───── RECORDS SUPPLIED

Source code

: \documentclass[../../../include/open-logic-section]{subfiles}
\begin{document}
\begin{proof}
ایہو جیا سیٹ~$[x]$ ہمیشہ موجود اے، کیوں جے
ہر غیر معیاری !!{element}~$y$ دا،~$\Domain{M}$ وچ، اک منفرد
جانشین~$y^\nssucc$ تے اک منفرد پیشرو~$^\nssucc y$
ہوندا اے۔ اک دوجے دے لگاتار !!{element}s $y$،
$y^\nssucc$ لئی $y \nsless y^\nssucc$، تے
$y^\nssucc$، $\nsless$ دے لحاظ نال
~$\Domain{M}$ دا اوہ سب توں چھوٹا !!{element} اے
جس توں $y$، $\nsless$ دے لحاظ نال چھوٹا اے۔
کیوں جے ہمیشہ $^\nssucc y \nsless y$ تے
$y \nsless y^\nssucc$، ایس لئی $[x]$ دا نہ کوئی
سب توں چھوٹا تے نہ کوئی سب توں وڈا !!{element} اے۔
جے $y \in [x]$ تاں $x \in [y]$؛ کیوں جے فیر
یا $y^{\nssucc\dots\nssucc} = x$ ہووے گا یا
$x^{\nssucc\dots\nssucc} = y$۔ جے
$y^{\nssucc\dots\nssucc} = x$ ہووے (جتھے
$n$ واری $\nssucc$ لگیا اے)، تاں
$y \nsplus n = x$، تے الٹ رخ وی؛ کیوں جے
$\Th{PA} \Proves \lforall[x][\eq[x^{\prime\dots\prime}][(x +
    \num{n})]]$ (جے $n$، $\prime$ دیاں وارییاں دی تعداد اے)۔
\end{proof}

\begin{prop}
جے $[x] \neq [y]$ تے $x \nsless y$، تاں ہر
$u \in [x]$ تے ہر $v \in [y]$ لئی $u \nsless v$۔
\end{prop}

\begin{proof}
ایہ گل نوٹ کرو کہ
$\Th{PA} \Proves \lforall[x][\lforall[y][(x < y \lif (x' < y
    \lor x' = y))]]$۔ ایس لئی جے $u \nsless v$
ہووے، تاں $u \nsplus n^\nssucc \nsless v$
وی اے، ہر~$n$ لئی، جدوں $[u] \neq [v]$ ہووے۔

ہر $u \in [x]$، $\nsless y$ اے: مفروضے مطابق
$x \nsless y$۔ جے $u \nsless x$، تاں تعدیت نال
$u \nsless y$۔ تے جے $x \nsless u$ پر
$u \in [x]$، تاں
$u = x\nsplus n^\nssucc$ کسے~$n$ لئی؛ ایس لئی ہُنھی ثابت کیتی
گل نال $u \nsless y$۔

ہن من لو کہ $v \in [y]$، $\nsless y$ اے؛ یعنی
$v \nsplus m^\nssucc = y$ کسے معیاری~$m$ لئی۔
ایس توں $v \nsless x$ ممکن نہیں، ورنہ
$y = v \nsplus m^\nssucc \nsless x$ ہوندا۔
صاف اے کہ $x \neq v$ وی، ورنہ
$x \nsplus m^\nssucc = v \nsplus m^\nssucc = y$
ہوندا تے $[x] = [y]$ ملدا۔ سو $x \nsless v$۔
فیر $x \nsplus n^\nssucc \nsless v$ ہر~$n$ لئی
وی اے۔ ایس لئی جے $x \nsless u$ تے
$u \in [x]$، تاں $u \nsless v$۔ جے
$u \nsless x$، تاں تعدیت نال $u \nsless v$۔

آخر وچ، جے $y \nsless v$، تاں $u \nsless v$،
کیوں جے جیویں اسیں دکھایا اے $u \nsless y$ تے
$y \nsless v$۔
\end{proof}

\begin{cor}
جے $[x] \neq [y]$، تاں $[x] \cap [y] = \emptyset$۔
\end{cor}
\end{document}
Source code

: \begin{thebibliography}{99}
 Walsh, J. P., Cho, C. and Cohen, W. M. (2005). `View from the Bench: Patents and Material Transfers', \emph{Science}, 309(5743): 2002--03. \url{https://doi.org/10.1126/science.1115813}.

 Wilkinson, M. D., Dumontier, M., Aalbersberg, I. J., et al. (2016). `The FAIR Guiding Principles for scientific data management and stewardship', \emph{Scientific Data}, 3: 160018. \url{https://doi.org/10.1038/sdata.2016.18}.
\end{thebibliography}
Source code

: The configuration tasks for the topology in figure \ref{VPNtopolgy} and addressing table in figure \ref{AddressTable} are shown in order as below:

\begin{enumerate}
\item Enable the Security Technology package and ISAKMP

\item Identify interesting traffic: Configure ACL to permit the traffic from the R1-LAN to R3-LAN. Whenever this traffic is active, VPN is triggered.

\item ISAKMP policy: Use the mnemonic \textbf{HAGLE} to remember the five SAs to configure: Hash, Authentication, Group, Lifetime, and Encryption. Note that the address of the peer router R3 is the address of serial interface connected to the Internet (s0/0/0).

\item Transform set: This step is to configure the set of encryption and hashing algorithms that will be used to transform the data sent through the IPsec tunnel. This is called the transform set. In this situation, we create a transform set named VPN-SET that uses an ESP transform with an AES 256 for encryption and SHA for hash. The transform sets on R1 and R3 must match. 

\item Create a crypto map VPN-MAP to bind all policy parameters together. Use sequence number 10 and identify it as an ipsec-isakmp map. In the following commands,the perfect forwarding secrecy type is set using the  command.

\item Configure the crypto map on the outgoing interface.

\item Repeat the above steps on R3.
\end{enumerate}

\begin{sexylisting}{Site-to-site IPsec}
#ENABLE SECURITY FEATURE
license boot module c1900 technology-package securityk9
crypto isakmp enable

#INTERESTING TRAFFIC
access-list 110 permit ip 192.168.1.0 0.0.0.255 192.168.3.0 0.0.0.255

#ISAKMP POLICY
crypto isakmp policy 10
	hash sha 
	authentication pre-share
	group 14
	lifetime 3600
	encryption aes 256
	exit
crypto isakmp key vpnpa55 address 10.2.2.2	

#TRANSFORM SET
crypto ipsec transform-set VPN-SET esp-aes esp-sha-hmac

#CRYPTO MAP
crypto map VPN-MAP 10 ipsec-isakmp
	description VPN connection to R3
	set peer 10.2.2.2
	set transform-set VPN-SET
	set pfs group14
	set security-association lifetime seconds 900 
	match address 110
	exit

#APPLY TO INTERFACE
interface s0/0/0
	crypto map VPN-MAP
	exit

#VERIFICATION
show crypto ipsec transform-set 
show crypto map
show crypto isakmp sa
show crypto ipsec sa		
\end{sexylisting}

──────────

# WORK TO BE COMPLETED:
Would you copy the entire listing exactly, missing nothing?

# REPLY TO THE TASK:
Source code

: \documentclass[../../../include/open-logic-section]{subfiles}
\begin{document}
\begin{proof}
ایہو جیا سیٹ~$[x]$ ہمیشہ موجود اے، کیوں جے
ہر غیر معیاری !!{element}~$y$ دا،~$\Domain{M}$ وچ، اک منفرد
جانشین~$y^\nssucc$ تے اک منفرد پیشرو~$^\nssucc y$
ہوندا اے۔ اک دوجے دے لگاتار !!{element}s $y$،
$y^\nssucc$ لئی $y \nsless y^\nssucc$، تے
$y^\nssucc$، $\nsless$ دے لحاظ نال
~$\Domain{M}$ دا اوہ سب توں چھوٹا !!{element} اے
جس توں $y$، $\nsless$ دے لحاظ نال چھوٹا اے۔
کیوں جے ہمیشہ $^\nssucc y \nsless y$ تے
$y \nsless y^\nssucc$، ایس لئی $[x]$ دا نہ کوئی
سب توں چھوٹا تے نہ کوئی سب توں وڈا !!{element} اے۔
جے $y \in [x]$ تاں $x \in [y]$؛ کیوں جے فیر
یا $y^{\nssucc\dots\nssucc} = x$ ہووے گا یا
$x^{\nssucc\dots\nssucc} = y$۔ جے
$y^{\nssucc\dots\nssucc} = x$ ہووے (جتھے
$n$ واری $\nssucc$ لگیا اے)، تاں
$y \nsplus n = x$، تے الٹ رخ وی؛ کیوں جے
$\Th{PA} \Proves \lforall[x][\eq[x^{\prime\dots\prime}][(x +
    \num{n})]]$ (جے $n$، $\prime$ دیاں وارییاں دی تعداد اے)۔
\end{proof}

\begin{prop}
جے $[x] \neq [y]$ تے $x \nsless y$، تاں ہر
$u \in [x]$ تے ہر $v \in [y]$ لئی $u \nsless v$۔
\end{prop}

\begin{proof}
ایہ گل نوٹ کرو کہ
$\Th{PA} \Proves \lforall[x][\lforall[y][(x < y \lif (x' < y
    \lor x' = y))]]$۔ ایس لئی جے $u \nsless v$
ہووے، تاں $u \nsplus n^\nssucc \nsless v$
وی اے، ہر~$n$ لئی، جدوں $[u] \neq [v]$ ہووے۔

ہر $u \in [x]$، $\nsless y$ اے: مفروضے مطابق
$x \nsless y$۔ جے $u \nsless x$، تاں تعدیت نال
$u \nsless y$۔ تے جے $x \nsless u$ پر
$u \in [x]$، تاں
$u = x\nsplus n^\nssucc$ کسے~$n$ لئی؛ ایس لئی ہُنھی ثابت کیتی
گل نال $u \nsless y$۔

ہن من لو کہ $v \in [y]$، $\nsless y$ اے؛ یعنی
$v \nsplus m^\nssucc = y$ کسے معیاری~$m$ لئی۔
ایس توں $v \nsless x$ ممکن نہیں، ورنہ
$y = v \nsplus m^\nssucc \nsless x$ ہوندا۔
صاف اے کہ $x \neq v$ وی، ورنہ
$x \nsplus m^\nssucc = v \nsplus m^\nssucc = y$
ہوندا تے $[x] = [y]$ ملدا۔ سو $x \nsless v$۔
فیر $x \nsplus n^\nssucc \nsless v$ ہر~$n$ لئی
وی اے۔ ایس لئی جے $x \nsless u$ تے
$u \in [x]$، تاں $u \nsless v$۔ جے
$u \nsless x$، تاں تعدیت نال $u \nsless v$۔

آخر وچ، جے $y \nsless v$، تاں $u \nsless v$،
کیوں جے جیویں اسیں دکھایا اے $u \nsless y$ تے
$y \nsless v$۔
\end{proof}

\begin{cor}
جے $[x] \neq [y]$، تاں $[x] \cap [y] = \emptyset$۔
\end{cor}
\end{document}
Source code

: \begin{thebibliography}{99}
 Walsh, J. P., Cho, C. and Cohen, W. M. (2005). `View from the Bench: Patents and Material Transfers', \emph{Science}, 309(5743): 2002--03. \url{https://doi.org/10.1126/science.1115813}.

 Wilkinson, M. D., Dumontier, M., Aalbersberg, I. J., et al. (2016). `The FAIR Guiding Principles for scientific data management and stewardship', \emph{Scientific Data}, 3: 160018. \url{https://doi.org/10.1038/sdata.2016.18}.
\end{thebibliography}
Source code

: The configuration tasks for the topology in figure \ref{VPNtopolgy} and addressing table in figure \ref{AddressTable} are shown in order as below:

\begin{enumerate}
\item Enable the Security Technology package and ISAKMP

\item Identify interesting traffic: Configure ACL to permit the traffic from the R1-LAN to R3-LAN. Whenever this traffic is active, VPN is triggered.

\item ISAKMP policy: Use the mnemonic \textbf{HAGLE} to remember the five SAs to configure: Hash, Authentication, Group, Lifetime, and Encryption. Note that the address of the peer router R3 is the address of serial interface connected to the Internet (s0/0/0).

\item Transform set: This step is to configure the set of encryption and hashing algorithms that will be used to transform the data sent through the IPsec tunnel. This is called the transform set. In this situation, we create a transform set named VPN-SET that uses an ESP transform with an AES 256 for encryption and SHA for hash. The transform sets on R1 and R3 must match. 

\item Create a crypto map VPN-MAP to bind all policy parameters together. Use sequence number 10 and identify it as an ipsec-isakmp map. In the following commands,the perfect forwarding secrecy type is set using the  command.

\item Configure the crypto map on the outgoing interface.

\item Repeat the above steps on R3.
\end{enumerate}

\begin{sexylisting}{Site-to-site IPsec}
#ENABLE SECURITY FEATURE
license boot module c1900 technology-package securityk9
crypto isakmp enable

#INTERESTING TRAFFIC
access-list 110 permit ip 192.168.1.0 0.0.0.255 192.168.3.0 0.0.0.255

#ISAKMP POLICY
crypto isakmp policy 10
	hash sha 
	authentication pre-share
	group 14
	lifetime 3600
	encryption aes 256
	exit
crypto isakmp key vpnpa55 address 10.2.2.2	

#TRANSFORM SET
crypto ipsec transform-set VPN-SET esp-aes esp-sha-hmac

#CRYPTO MAP
crypto map VPN-MAP 10 ipsec-isakmp
	description VPN connection to R3
	set peer 10.2.2.2
	set transform-set VPN-SET
	set pfs group14
	set security-association lifetime seconds 900 
	match address 110
	exit

#APPLY TO INTERFACE
interface s0/0/0
	crypto map VPN-MAP
	exit

#VERIFICATION
show crypto ipsec transform-set 
show crypto map
show crypto isakmp sa
show crypto ipsec sa		
\end{sexylisting}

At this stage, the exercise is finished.